Does this still replicate on ohai-8.0.x and chef-12?

Also, we don't support non-omnibus installs of chef that I can see that you're doing in /usr/lib/ruby and we're dropping support for 1.9.x in Chef-12.1.0 (the gem will no longer install on that ruby).

[jvanbaarsen]

@lamont-granquist I finally installed a vagrant box with chef succesfully yesterday, but im not sure if its because I switched to VMWare provider or an update in chef / ohai. I'll look at that later this week.

[alexdo]

Same problem here. Some of my nodes have a NATed network, all of them are encountering this error.
It seems to come down to the GCE Metatdata Mixin which successfully establishes a socket to a non-resolvable GCE Metadata Endpoint. (as the aforementioned nodes are not hosted at GCE)

I was also able to reproduce this issue via chef's embedded irb:

$ /opt/chef/embedded/bin/irb
irb(main):005:0> require 'ohai/mixin/gce_metadata'
=> true
irb(main):007:0> Ohai::Mixin::GCEMetadata::GCE_METADATA_ADDR
=> "metadata.google.internal"
irb(main):008:0> include Ohai::Mixin::GCEMetadata
=> Object
irb(main):010:0> can_metadata_connect?(Ohai::Mixin::GCEMetadata::GCE_METADATA_ADDR,80)
=> true
irb(main):011:0> require 'socket'
=> false
irb(main):012:0> t = Socket.new(Socket::Constants::AF_INET, Socket::Constants::SOCK_STREAM, 0)
=> #<Socket:fd 7>
irb(main):013:0> saddr = Socket.pack_sockaddr_in(80, Ohai::Mixin::GCEMetadata::GCE_METADATA_ADDR)
=> "\x02\x00\x00P\x90L+\x1C\x00\x00\x00\x00\x00\x00\x00\x00"
irb(main):015:0> t.connect_nonblock(saddr)
Errno::EINPROGRESS: Operation now in progress - connect(2) would block
    from (irb):15:in `connect_nonblock'
    from (irb):15
    from /opt/chef/embedded/bin/irb:12:in `<main>'

Supplying an invalid port returns the result which is expected by the GCE Mixin (-> failing):

irb(main):016:0> saddr = Socket.pack_sockaddr_in(-400, Ohai::Mixin::GCEMetadata::GCE_METADATA_ADDR)
SocketError: getaddrinfo: Servname not supported for ai_socktype
    from (irb):16:in `pack_sockaddr_in'
    from (irb):16
    from /opt/chef/embedded/bin/irb:12:in `<main>'
irb(main):017:0> t.connect_nonblock(saddr)
=> 0

However, I'm quite sure this has something to do with my NATed setup, as a connection on TCP 80 to any URL via Ruby socket succeeds:

irb(main):018:0> t = Socket.new(Socket::Constants::AF_INET, Socket::Constants::SOCK_STREAM, 0)
=> #<Socket:fd 8>
irb(main):019:0> saddr = Socket.pack_sockaddr_in(80, 'some-crazy-invalid-domain-name')
=> "\x02\x00\x00P\x90L+\x1C\x00\x00\x00\x00\x00\x00\x00\x00"
irb(main):021:0> t.connect_nonblock(saddr)
Errno::EINPROGRESS: Operation now in progress - connect(2) would block
    from (irb):21:in `connect_nonblock'
    from (irb):21
    from /opt/chef/embedded/bin/irb:12:in `<main>'
irb(main):022:0> 

---

EDIT
After some further investigation, I discovered that my ISPs DNS redirects unknown domain names to some generic page. As a result, the socket to metadata.google.internal is established (obviously to the wrong target), but the metadata API endpoint won't yield any results.

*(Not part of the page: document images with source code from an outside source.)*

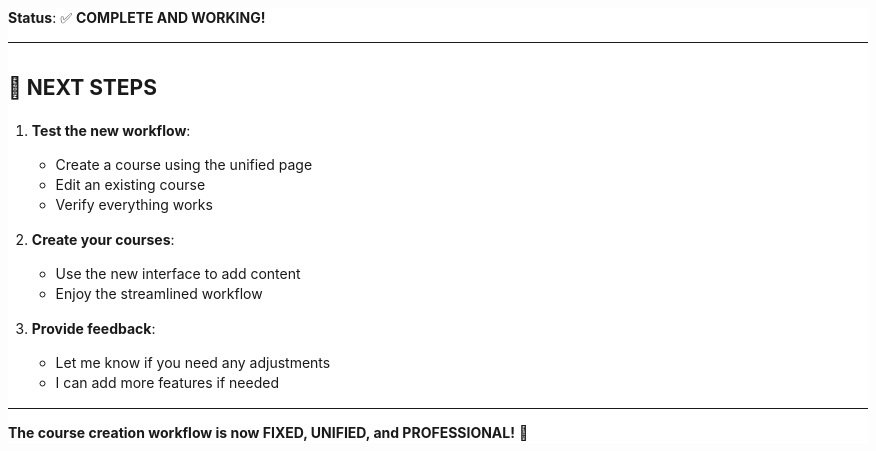 **Status**: ✅ **COMPLETE AND WORKING!**

---

## 🚀 NEXT STEPS

1. **Test the new workflow**:
   - Create a course using the unified page
   - Edit an existing course
   - Verify everything works

2. **Create your courses**:
   - Use the new interface to add content
   - Enjoy the streamlined workflow

3. **Provide feedback**:
   - Let me know if you need any adjustments
   - I can add more features if needed

---

**The course creation workflow is now FIXED, UNIFIED, and PROFESSIONAL!** 🎉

$ nslookup metadata.google.internal
Server:     192.168.173.1
Address:    192.168.173.1#53

Non-authoritative answer:
Name:   metadata.google.internal
Address: my.providers.generic.page

$ curl metadata.google.internal
=> generic page html

[bgehman]

We hit the same problem, and it is easy to reproduce once you understand the root-cause. It all boils down to if your VM is in the "smoketest.com" domain, then the GCE plugin is able to resolve the metadata.google.internal hostname, as in:

nslookup metadata.google.internal.smoketest.com

Server: 10.0.80.11
Address: 10.0.80.11#53

Non-authoritative answer:
Name: metadata.google.internal.smoketest.com
Address: 69.172.201.208

This tricks the Ohai/GCE plugin into thinking that the VM is running in the GCE cloud, and hangs chef-server / chef-client startup (since 69.172.201.208 is not a real GCE metadata server).

[thommay]

#736 should make this better

[tas50]

This is resolved with #736 via a short timeout period.